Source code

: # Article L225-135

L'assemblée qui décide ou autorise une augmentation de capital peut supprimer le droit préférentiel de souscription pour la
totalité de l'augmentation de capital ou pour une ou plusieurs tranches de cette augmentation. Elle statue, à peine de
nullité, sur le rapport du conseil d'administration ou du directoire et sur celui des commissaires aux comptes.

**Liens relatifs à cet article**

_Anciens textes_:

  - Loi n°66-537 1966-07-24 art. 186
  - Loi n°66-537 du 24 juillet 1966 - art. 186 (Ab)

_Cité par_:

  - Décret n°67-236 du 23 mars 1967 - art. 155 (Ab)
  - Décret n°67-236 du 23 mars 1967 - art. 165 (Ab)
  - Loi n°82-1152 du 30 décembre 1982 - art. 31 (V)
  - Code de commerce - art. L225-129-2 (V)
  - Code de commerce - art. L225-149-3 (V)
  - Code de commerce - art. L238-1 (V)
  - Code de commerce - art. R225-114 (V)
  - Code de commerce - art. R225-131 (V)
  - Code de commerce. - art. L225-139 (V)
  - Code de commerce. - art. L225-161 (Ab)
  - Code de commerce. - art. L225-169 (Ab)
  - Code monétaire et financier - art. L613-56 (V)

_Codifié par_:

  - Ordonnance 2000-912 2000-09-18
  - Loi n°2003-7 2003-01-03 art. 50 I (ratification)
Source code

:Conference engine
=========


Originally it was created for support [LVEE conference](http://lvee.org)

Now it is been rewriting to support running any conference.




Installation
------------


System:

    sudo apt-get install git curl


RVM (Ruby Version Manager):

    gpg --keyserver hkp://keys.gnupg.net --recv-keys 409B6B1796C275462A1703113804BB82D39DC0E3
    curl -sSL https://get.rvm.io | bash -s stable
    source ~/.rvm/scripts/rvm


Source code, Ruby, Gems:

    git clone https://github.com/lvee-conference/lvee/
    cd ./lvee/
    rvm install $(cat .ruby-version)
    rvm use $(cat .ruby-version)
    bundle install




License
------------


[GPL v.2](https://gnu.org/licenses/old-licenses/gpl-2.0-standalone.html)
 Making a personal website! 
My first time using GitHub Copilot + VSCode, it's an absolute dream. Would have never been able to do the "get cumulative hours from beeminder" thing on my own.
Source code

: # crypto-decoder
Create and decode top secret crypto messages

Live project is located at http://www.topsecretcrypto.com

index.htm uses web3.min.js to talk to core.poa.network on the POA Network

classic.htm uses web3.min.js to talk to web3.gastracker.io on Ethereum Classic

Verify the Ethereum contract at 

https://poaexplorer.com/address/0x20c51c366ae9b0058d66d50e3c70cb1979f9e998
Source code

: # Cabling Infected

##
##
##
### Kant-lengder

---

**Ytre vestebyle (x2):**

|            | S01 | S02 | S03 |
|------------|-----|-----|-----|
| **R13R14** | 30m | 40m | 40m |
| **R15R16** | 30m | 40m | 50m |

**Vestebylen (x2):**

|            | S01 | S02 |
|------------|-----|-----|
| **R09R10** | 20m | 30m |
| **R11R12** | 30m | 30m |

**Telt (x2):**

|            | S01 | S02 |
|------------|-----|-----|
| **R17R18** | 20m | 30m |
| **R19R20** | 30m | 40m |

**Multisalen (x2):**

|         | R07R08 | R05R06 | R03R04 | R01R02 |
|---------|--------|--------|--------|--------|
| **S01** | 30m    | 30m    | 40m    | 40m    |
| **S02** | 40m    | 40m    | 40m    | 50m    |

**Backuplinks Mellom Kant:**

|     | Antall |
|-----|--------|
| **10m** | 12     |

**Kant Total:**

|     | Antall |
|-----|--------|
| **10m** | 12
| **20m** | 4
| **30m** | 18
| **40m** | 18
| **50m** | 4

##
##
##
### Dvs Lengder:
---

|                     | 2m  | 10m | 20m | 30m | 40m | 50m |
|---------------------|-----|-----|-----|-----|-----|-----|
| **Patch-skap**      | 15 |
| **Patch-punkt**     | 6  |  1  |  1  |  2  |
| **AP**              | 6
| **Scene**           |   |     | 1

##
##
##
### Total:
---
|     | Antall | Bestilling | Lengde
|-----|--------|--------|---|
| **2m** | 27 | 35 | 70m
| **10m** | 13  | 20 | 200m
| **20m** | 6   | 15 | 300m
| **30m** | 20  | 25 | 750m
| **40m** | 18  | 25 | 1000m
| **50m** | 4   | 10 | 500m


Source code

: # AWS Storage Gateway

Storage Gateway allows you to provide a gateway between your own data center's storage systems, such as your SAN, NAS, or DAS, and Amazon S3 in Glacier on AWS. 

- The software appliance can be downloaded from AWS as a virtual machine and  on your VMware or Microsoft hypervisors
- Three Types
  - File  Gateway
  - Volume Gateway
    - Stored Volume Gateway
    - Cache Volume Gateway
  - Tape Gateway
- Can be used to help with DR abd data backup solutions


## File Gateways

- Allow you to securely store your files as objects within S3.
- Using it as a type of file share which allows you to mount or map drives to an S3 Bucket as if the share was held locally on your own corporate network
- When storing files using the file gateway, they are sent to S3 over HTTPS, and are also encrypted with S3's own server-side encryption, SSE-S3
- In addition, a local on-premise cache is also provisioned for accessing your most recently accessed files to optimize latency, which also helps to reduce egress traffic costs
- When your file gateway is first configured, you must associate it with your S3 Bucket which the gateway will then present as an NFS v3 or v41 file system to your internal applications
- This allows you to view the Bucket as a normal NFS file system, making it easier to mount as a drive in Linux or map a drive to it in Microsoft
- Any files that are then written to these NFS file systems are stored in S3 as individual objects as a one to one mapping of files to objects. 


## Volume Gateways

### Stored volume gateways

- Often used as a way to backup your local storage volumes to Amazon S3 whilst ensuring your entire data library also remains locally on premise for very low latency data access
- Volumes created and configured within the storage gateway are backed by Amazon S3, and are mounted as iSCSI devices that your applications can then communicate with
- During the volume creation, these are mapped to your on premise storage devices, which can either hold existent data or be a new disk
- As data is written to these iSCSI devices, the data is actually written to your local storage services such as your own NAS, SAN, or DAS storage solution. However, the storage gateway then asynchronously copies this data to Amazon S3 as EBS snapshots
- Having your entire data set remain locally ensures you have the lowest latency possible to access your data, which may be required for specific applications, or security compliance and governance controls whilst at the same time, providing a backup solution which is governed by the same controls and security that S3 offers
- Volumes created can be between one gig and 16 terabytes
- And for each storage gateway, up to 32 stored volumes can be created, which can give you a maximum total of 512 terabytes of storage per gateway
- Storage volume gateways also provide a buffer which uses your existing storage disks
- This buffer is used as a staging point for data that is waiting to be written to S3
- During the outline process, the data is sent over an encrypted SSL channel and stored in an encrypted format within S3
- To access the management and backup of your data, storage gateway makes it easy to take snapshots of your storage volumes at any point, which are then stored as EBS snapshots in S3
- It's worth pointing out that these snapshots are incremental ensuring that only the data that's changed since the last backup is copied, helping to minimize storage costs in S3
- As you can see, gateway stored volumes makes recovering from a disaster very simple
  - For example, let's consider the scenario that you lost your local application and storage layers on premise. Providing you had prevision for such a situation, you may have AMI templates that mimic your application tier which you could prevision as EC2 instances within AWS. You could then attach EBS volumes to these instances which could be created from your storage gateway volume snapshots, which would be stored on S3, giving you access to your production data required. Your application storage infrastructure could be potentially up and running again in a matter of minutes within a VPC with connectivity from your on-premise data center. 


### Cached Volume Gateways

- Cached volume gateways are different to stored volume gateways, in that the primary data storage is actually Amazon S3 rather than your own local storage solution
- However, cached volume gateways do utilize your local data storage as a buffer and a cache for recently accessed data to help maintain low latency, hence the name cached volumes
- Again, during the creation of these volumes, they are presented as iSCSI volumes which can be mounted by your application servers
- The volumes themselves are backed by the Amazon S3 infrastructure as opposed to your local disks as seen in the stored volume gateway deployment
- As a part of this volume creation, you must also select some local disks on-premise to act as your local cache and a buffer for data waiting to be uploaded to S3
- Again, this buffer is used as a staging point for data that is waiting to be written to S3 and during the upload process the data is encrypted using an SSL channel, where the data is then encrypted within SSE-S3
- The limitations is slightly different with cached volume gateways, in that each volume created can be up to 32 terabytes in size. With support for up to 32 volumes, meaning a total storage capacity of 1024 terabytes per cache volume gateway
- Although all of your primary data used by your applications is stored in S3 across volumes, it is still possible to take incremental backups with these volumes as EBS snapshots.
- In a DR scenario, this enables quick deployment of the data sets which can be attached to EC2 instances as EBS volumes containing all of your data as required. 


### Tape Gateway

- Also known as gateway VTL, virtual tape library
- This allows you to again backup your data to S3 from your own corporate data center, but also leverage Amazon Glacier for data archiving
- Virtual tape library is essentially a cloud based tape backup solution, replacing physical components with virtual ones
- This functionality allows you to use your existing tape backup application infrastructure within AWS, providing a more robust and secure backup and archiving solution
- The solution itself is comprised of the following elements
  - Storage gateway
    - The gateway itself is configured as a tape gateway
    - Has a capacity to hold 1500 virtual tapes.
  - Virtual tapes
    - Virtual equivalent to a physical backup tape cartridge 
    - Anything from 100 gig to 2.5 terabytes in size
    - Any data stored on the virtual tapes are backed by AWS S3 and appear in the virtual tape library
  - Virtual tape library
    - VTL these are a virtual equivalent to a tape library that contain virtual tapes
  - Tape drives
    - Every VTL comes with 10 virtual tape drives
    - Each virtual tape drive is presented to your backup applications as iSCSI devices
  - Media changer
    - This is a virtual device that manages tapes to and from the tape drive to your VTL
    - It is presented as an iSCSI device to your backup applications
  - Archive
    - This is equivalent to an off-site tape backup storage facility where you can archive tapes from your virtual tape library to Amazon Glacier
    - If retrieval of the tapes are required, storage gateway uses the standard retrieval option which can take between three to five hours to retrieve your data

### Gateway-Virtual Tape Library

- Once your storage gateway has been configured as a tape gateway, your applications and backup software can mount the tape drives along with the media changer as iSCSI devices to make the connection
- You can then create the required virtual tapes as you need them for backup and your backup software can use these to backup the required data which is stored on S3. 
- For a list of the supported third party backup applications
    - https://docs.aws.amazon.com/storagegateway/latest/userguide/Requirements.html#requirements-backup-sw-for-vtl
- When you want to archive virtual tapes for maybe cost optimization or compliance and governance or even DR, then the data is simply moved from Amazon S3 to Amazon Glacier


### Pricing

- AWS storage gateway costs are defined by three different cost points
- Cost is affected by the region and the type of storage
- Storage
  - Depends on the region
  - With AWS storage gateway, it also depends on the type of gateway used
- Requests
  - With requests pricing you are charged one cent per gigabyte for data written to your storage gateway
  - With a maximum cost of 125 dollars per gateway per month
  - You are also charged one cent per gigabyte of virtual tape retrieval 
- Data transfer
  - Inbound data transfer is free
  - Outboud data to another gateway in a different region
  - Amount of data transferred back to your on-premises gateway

******

## WORK TO COMPLETE
Among the records above, only the lines between the line holding "- This allows you to view" and the line holding "- Volumes created can", inclusive, are to be output, exactly as written.

## SOLUTION FOR THIS EXERCISE
- This allows you to view the Bucket as a normal NFS file system, making it easier to mount as a drive in Linux or map a drive to it in Microsoft
- Any files that are then written to these NFS file systems are stored in S3 as individual objects as a one to one mapping of files to objects. 


## Volume Gateways

### Stored volume gateways

- Often used as a way to backup your local storage volumes to Amazon S3 whilst ensuring your entire data library also remains locally on premise for very low latency data access
- Volumes created and configured within the storage gateway are backed by Amazon S3, and are mounted as iSCSI devices that your applications can then communicate with
- During the volume creation, these are mapped to your on premise storage devices, which can either hold existent data or be a new disk
- As data is written to these iSCSI devices, the data is actually written to your local storage services such as your own NAS, SAN, or DAS storage solution. However, the storage gateway then asynchronously copies this data to Amazon S3 as EBS snapshots
- Having your entire data set remain locally ensures you have the lowest latency possible to access your data, which may be required for specific applications, or security compliance and governance controls whilst at the same time, providing a backup solution which is governed by the same controls and security that S3 offers
- Volumes created can be between one gig and 16 terabytes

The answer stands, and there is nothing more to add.